La ciprofloxacina inibisce il CYP1A2 e può quindi causare un aumento della concentrazione plasmatica di sostanze somministrate contemporaneamente e metabolizzate da questo enzima (ad es. teofillina, clozapina, olanzapina, ropinirolo, tizanidina, duloxetina, agomelatina). L'uso concomitante di ciprofloxacina e tizanidina è controindicato. Pertanto, i pazienti che assumono contemporaneamente queste sostanze con ciprofloxacina devono essere attentamente monitorati per eventuali segni clinici di sovradosaggio. Potrebbe rendersi necessaria la determinazione delle concentrazioni plasmatiche (ad es. teofillina) (vedere sezione «Interazioni con altri medicinali ed altre forme di interazione»).
Metotrexato.
L'uso concomitante di ciprofloxacina e metotrexato non è raccomandato (vedere sezione «Interazioni con altri medicinali ed altre forme di interazione»).
Effetto sui risultati degli esami di laboratorio.
La ciprofloxacina in vitro può influenzare i risultati della coltura per Mycobacterium tuberculosis inibendo la crescita della coltura di micobatteri, il che può portare a risultati falsamente negativi nei pazienti che assumono ciprofloxacina.
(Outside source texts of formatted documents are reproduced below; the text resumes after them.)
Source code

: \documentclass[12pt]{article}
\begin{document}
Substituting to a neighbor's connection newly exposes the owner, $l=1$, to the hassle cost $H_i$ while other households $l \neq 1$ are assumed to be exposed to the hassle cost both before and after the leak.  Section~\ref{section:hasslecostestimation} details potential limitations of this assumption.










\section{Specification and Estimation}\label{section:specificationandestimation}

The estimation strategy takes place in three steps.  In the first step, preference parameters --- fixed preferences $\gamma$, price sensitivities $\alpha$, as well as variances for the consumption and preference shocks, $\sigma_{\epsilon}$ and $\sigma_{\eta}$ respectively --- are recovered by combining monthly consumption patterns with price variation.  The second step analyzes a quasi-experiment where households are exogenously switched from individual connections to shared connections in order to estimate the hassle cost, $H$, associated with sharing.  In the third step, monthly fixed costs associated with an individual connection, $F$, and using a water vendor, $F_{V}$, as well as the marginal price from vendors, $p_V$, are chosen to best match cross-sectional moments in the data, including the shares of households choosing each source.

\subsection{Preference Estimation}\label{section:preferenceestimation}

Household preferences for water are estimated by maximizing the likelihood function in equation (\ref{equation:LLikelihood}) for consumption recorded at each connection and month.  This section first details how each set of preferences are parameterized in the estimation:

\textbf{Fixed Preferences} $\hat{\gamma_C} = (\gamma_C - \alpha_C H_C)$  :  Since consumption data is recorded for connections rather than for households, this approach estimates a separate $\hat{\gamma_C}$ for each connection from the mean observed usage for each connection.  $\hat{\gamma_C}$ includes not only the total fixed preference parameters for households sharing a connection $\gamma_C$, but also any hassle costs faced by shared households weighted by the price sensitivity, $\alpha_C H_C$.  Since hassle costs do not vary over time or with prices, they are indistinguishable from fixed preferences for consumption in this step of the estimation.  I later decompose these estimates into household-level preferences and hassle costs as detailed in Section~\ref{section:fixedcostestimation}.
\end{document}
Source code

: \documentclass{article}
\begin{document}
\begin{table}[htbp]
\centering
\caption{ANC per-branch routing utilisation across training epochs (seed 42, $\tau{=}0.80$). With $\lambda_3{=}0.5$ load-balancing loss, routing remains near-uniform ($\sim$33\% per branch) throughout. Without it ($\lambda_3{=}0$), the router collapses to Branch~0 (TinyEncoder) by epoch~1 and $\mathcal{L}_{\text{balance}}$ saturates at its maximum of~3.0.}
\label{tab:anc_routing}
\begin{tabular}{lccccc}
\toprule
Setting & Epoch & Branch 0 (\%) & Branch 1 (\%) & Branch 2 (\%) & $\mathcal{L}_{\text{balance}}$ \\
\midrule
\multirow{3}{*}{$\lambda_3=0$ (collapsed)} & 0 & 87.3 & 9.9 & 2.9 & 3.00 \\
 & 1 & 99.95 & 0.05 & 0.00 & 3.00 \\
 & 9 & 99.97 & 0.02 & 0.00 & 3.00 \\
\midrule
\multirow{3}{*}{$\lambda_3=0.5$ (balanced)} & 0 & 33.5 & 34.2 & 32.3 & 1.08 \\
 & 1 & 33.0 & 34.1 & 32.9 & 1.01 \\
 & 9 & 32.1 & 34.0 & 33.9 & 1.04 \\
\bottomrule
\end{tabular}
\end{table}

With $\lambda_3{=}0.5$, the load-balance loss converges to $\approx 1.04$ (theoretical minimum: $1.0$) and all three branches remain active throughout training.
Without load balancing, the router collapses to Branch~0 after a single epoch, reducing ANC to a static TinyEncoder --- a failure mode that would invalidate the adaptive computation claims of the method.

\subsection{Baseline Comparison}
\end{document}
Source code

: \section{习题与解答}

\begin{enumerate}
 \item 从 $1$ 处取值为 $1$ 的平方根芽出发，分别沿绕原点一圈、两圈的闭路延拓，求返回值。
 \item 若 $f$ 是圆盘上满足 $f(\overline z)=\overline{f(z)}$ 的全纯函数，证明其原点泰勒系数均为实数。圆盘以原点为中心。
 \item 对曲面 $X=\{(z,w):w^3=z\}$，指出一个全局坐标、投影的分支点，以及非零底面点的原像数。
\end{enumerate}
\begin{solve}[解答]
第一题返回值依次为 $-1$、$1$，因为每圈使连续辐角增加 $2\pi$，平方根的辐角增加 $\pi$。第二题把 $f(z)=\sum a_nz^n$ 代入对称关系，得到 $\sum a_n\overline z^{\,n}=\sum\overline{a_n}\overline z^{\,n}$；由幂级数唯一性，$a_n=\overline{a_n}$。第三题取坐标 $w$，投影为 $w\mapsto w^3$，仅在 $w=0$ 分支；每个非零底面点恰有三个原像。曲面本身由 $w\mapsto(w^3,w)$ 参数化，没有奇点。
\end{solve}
Uso durante la gravidanza o l'allattamento.
Gravidanza. I dati sull'uso di ciprofloxacina in donne in gravidanza mostrano l'assenza di malformazioni o tossicità fetale/neonatale. I dati non indicano un effetto tossico diretto o indiretto sulla funzione riproduttiva, ma è stato osservato un effetto sul tessuto cartilagineo immaturo e non si può escludere che il farmaco possa essere dannoso per la cartilagine articolare dei neonati/feti. Pertanto, come precauzione, è meglio evitare l'assunzione di ciprofloxacina durante la gravidanza.
Allattamento.
La ciprofloxacina passa nel latte materno. A causa del rischio di danno alla cartilagine articolare nei neonati, la ciprofloxacina non deve essere usata durante l'allattamento.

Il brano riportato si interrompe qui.